Estudos e relatórios de casas de análises indicam que empresas alinhadas a esses princípios vêm se saindo melhor não só em se tratando de gestão de imagem, mas financeiramente.
O desejo por um mercado mais ético, o temor de crises de reputação e sinais de que investir em ESG dá lucro contribuem para aumentar o interesse de investidores sobre o tema, sobretudo em meio à COP 26. Mas a falta de um padrão internacional para mensurar temas ligados à ESG dificulta avaliar se uma empresa mantém mesmo boas práticas.

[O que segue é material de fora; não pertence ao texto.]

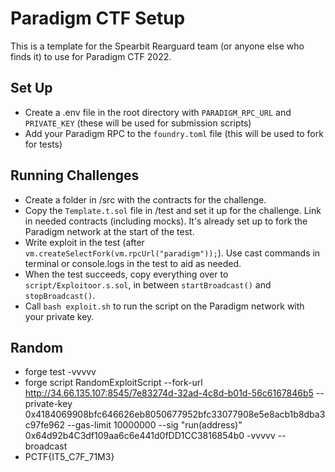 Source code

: # Paradigm CTF Setup

This is a template for the Spearbit Rearguard team (or anyone else who finds it) to use for Paradigm CTF 2022.

## Set Up

- Create a .env file in the root directory with `PARADIGM_RPC_URL` and `PRIVATE_KEY` (these will be used for submission scripts)
- Add your Paradigm RPC to the `foundry.toml` file (this will be used to fork for tests)

## Running Challenges

- Create a folder in /src with the contracts for the challenge.
- Copy the `Template.t.sol` file in /test and set it up for the challenge. Link in needed contracts (including mocks). It's already set up to fork the Paradigm network at the start of the test.
- Write exploit in the test (after `vm.createSelectFork(vm.rpcUrl("paradigm"));`). Use cast commands in terminal or console.logs in the test to aid as needed.
- When the test succeeds, copy everything over to `script/Exploitoor.s.sol`, in between `startBroadcast()` and `stopBroadcast()`.
- Call `bash exploit.sh` to run the script on the Paradigm network with your private key.


## Random

- forge test -vvvvv
- forge script RandomExploitScript --fork-url http://34.66.135.107:8545/7e83274d-32ad-4c8d-b01d-56c6167846b5 --private-key 0x4184069908bfc646626eb8050677952bfc33077908e5e8acb1b8dba3c97fe962 --gas-limit 10000000 --sig "run(address)" 0x64d92b4C3df109aa6c6e441d0fDD1CC3816854b0 -vvvvv --broadcast
- PCTF{IT5_C7F_71M3} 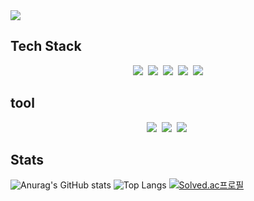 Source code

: <img src="https://capsule-render.vercel.app/api?type=Venom&color=auto&height=300&section=header&text=minjung's%20Github&fontSize=90" />

## Tech Stack
<div align = "center">
<img src="https://img.shields.io/badge/react-20232a.svg?style=for-the-badge&logo=react&logoColor=61DAFB" />&nbsp
<img src="https://img.shields.io/badge/c++-20232a.svg?style=for-the-badge&logo=cplusplus&logoColor=#00599C" />&nbsp
<img src="https://img.shields.io/badge/java-20232a.svg?style=for-the-badge&logo=javascript&logoColor=#F7DF1E" />&nbsp
<img src="https://img.shields.io/badge/css-20232a.svg?style=for-the-badge&logo=css&logoColor=#663399" />&nbsp
<img src="https://img.shields.io/badge/python-20232a.svg?style=for-the-badge&logo=python&logoColor=#3776AB" />
</div>

## tool
<div align = "center">
<img src="https://img.shields.io/badge/github-20232a.svg?style=for-the-badge&logo=github&logoColor=#181717" />&nbsp
<img src="https://img.shields.io/badge/vscode-20232a.svg?style=for-the-badge&logo=visual-studio-code&logoColor=#F24E1E" />&nbsp
<img src="https://img.shields.io/badge/figma-20232a.svg?style=for-the-badge&logo=figma&logoColor=#F24E1E" />&nbsp
</div>



## Stats
![Anurag's GitHub stats](https://github-readme-stats.vercel.app/api?username=kominjung04&show_icons=true&theme=radical)
![Top Langs](https://github-readme-stats.vercel.app/api/top-langs/?username=kominjung04&layout=compact)
[![Solved.ac프로필](http://mazassumnida.wtf/api/v2/generate_badge?boj=kmj04)](https://solved.ac/kmj04)



<!--
**kominjung04/kominjung04** is a ✨ _special_ ✨ repository because its `README.md` (this file) appears on your GitHub profile.

Here are some ideas to get you started:

- 🔭 I’m currently working on ...
- 🌱 I’m currently learning ...
- 👯 I’m looking to collaborate on ...
- 🤔 I’m looking for help with ...
- 💬 Ask me about ...
- 📫 How to reach me: ...
- 😄 Pronouns: ...
- ⚡ Fun fact: ...
-->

Muitas das informações que existem são disponibilizadas de forma espontânea pelas companhias, que buscam antes de tudo apresentar uma boa imagem sobre si próprias – cunhando o termo “greenwashing“, ou “pintar de verde”.
Sem padrão para ESG
Como não há um padrão sobre a prestação de contas em ESG, há espaço para variedade e subjetividade ao avaliar empresas supostamente sensíveis ao tema.
Fundos passivos tendem a ter um desempenho pior do que fundos ativos, porque não têm gerentes fazendo análises caso a caso, afirma estudo publicado, em setembro, por pesquisadores do Fórum Sobre Governança Corporativa, ligado à Universidade de Harvard.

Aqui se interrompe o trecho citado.